[THE RECORDS]
┄┄┄┄┄┄┄┄┄┄┄┄┄┄┄┄┄┄┄┄

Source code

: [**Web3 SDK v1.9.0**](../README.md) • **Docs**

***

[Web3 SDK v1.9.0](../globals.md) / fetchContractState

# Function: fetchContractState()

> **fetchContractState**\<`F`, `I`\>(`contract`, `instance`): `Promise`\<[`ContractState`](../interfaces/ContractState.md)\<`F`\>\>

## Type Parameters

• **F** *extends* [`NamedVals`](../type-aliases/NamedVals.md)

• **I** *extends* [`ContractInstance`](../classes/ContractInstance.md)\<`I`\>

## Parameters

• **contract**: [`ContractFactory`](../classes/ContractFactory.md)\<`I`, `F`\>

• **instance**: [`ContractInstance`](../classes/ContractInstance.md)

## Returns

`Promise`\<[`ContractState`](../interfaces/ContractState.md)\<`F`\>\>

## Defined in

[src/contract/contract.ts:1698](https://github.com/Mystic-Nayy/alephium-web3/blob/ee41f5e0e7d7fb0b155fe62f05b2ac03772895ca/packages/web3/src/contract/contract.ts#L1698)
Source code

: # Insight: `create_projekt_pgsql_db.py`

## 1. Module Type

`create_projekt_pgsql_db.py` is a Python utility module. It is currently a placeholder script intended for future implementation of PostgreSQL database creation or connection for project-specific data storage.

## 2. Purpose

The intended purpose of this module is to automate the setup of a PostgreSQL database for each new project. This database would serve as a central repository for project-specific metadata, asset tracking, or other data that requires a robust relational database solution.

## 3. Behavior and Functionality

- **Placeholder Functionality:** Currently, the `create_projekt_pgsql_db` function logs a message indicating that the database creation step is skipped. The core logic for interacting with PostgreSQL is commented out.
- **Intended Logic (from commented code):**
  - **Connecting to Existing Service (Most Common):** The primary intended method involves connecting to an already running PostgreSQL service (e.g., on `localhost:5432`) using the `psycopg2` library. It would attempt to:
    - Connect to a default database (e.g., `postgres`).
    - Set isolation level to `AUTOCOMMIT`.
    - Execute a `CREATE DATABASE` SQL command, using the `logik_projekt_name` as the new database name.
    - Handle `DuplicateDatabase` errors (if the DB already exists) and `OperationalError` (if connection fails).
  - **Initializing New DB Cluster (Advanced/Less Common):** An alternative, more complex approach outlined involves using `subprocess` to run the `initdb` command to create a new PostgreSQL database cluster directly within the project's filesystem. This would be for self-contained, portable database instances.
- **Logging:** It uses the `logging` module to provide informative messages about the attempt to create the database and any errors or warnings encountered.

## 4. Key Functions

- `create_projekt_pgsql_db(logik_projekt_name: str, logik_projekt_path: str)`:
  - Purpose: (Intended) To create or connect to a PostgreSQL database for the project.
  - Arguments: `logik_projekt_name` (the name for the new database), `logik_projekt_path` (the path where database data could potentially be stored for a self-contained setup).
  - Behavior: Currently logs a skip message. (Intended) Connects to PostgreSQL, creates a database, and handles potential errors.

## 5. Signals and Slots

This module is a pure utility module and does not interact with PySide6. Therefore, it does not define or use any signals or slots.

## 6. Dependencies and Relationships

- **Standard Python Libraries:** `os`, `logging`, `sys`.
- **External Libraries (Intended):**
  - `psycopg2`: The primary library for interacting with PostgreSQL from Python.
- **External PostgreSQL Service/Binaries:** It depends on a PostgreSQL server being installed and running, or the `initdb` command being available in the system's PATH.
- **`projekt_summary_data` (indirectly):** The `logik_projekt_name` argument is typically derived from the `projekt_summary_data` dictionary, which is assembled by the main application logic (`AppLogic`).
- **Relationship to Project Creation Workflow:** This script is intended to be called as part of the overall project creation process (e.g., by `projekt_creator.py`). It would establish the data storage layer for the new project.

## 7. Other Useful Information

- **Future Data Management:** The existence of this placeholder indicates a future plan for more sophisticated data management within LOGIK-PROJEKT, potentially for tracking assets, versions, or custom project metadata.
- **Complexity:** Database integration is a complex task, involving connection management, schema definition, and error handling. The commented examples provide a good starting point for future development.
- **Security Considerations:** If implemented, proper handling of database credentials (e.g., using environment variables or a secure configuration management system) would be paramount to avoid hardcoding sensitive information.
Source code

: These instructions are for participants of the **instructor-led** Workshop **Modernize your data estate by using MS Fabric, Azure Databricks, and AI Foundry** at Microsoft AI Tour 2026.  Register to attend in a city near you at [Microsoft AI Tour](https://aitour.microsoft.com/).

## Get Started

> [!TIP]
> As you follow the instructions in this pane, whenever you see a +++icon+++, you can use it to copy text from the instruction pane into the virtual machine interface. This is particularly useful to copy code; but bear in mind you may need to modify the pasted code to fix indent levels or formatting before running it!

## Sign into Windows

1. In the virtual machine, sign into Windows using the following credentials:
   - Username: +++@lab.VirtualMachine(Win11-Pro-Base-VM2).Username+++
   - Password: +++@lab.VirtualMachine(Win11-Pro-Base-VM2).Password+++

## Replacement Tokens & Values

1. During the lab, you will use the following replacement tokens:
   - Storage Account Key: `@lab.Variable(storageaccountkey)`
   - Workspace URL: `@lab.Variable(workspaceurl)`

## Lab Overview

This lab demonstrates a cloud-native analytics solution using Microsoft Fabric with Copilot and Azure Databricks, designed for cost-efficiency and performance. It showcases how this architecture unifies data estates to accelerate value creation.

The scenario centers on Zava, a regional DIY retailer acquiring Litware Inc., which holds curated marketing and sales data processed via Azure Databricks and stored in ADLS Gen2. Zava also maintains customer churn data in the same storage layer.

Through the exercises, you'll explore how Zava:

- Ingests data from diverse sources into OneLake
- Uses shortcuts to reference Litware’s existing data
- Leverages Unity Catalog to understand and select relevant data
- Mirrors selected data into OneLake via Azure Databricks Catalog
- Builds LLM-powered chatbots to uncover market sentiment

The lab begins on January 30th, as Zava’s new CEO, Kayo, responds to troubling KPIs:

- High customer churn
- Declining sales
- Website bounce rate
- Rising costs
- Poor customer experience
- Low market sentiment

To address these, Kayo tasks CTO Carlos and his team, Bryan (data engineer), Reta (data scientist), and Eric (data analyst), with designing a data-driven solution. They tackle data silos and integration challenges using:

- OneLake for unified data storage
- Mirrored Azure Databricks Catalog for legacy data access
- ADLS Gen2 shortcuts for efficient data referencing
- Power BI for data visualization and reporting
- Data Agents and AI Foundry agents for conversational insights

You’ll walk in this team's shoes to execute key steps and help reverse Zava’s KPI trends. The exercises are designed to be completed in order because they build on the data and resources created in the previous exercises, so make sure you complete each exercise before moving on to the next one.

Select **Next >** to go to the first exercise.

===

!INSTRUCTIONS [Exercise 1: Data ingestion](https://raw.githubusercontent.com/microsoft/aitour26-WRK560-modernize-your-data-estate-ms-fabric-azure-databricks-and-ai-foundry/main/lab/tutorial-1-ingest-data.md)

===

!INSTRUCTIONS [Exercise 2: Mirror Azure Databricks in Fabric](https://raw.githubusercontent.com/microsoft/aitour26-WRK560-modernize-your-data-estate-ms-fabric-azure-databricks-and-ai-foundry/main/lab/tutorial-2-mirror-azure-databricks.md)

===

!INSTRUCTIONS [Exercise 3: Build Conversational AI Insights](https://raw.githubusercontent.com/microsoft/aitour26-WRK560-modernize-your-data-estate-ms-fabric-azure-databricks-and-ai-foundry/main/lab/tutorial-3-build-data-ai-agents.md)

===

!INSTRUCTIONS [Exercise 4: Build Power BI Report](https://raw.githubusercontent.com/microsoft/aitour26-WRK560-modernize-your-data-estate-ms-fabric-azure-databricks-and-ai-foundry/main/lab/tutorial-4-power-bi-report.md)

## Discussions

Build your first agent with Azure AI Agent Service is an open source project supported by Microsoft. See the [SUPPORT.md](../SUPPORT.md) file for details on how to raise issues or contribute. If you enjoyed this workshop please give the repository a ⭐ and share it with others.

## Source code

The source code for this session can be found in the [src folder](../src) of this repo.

┄┄┄┄┄┄┄┄┄┄┄┄┄┄┄┄┄┄┄┄

[WHAT IS NEEDED] From the first line of the listing above through the line that contains "## 1. Module Type", set down each line without alteration, and nothing else.

[FINISHED TASK]
Source code

: [**Web3 SDK v1.9.0**](../README.md) • **Docs**

***

[Web3 SDK v1.9.0](../globals.md) / fetchContractState

# Function: fetchContractState()

> **fetchContractState**\<`F`, `I`\>(`contract`, `instance`): `Promise`\<[`ContractState`](../interfaces/ContractState.md)\<`F`\>\>

## Type Parameters

• **F** *extends* [`NamedVals`](../type-aliases/NamedVals.md)

• **I** *extends* [`ContractInstance`](../classes/ContractInstance.md)\<`I`\>

## Parameters

• **contract**: [`ContractFactory`](../classes/ContractFactory.md)\<`I`, `F`\>

• **instance**: [`ContractInstance`](../classes/ContractInstance.md)

## Returns

`Promise`\<[`ContractState`](../interfaces/ContractState.md)\<`F`\>\>

## Defined in

[src/contract/contract.ts:1698](https://github.com/Mystic-Nayy/alephium-web3/blob/ee41f5e0e7d7fb0b155fe62f05b2ac03772895ca/packages/web3/src/contract/contract.ts#L1698)
Source code

: # Insight: `create_projekt_pgsql_db.py`

## 1. Module Type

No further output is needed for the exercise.